Write down exactly the lines from the one with "### ラベル付けされた式" to the end of the data, first and last included, and no others.

◇ ◇ ◇ ◇ ◇ ◇ ◇

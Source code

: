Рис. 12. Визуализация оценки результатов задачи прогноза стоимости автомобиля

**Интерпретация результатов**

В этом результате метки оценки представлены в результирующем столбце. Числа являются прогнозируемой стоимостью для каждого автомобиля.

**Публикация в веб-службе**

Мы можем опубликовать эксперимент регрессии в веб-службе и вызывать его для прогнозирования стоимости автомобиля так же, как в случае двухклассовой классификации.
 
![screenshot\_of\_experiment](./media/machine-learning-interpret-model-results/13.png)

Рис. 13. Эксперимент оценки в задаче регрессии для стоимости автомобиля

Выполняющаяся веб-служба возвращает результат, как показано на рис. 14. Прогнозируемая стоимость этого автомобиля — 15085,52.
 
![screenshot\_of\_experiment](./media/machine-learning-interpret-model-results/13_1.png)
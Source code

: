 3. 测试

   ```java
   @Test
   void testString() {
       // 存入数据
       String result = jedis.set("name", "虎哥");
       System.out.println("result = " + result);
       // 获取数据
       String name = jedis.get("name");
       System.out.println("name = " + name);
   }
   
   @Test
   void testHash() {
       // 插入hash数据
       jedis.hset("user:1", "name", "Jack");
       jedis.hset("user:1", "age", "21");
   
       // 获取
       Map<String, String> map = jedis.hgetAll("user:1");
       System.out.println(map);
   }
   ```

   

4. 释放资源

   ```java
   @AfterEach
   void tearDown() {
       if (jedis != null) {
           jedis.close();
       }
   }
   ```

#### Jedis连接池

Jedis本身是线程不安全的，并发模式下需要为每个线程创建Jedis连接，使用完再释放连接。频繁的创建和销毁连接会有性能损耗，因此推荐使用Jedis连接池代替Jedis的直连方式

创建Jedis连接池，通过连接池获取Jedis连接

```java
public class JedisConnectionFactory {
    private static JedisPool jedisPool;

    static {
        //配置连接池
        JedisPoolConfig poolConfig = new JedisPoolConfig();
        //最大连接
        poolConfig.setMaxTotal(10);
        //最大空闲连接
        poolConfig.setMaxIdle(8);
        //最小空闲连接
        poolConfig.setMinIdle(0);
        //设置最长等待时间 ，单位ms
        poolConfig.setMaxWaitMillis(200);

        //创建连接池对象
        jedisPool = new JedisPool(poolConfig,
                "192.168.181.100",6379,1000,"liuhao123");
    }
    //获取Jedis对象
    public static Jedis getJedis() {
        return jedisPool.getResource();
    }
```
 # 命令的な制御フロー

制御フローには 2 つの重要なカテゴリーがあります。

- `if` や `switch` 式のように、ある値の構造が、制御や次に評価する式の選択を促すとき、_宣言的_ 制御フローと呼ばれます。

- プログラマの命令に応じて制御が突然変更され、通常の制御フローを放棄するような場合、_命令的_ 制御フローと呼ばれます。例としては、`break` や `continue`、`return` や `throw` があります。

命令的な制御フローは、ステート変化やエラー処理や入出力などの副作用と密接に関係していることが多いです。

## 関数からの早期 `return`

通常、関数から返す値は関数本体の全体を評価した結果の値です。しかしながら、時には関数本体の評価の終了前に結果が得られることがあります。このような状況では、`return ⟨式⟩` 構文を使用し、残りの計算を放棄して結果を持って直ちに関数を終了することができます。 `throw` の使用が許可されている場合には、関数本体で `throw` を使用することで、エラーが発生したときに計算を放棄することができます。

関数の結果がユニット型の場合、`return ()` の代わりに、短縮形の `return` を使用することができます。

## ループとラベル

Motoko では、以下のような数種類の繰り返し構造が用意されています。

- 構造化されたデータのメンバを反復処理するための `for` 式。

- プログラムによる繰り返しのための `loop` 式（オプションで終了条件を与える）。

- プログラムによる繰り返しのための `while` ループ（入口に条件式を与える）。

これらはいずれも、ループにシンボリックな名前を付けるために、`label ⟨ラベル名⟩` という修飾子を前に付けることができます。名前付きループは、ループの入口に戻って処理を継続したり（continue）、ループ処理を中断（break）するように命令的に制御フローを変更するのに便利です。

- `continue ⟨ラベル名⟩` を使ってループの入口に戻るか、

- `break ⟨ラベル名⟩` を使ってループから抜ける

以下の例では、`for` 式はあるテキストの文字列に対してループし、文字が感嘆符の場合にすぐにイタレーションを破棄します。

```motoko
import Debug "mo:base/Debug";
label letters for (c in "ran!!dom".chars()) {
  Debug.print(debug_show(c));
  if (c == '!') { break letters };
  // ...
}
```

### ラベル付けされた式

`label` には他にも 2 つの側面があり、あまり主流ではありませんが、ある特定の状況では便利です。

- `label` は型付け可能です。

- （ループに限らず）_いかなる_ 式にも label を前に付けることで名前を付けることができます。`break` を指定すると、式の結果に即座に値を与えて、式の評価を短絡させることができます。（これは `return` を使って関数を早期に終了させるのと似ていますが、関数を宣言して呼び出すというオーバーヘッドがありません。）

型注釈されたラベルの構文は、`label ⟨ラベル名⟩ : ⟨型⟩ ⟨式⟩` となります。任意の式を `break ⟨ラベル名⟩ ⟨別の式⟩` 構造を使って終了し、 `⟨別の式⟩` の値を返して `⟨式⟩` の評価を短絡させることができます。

◇ ◇ ◇ ◇ ◇ ◇ ◇

## Answer
### ラベル付けされた式

`label` には他にも 2 つの側面があり、あまり主流ではありませんが、ある特定の状況では便利です。

- `label` は型付け可能です。

- （ループに限らず）_いかなる_ 式にも label を前に付けることで名前を付けることができます。`break` を指定すると、式の結果に即座に値を与えて、式の評価を短絡させることができます。（これは `return` を使って関数を早期に終了させるのと似ていますが、関数を宣言して呼び出すというオーバーヘッドがありません。）

型注釈されたラベルの構文は、`label ⟨ラベル名⟩ : ⟨型⟩ ⟨式⟩` となります。任意の式を `break ⟨ラベル名⟩ ⟨別の式⟩` 構造を使って終了し、 `⟨別の式⟩` の値を返して `⟨式⟩` の評価を短絡させることができます。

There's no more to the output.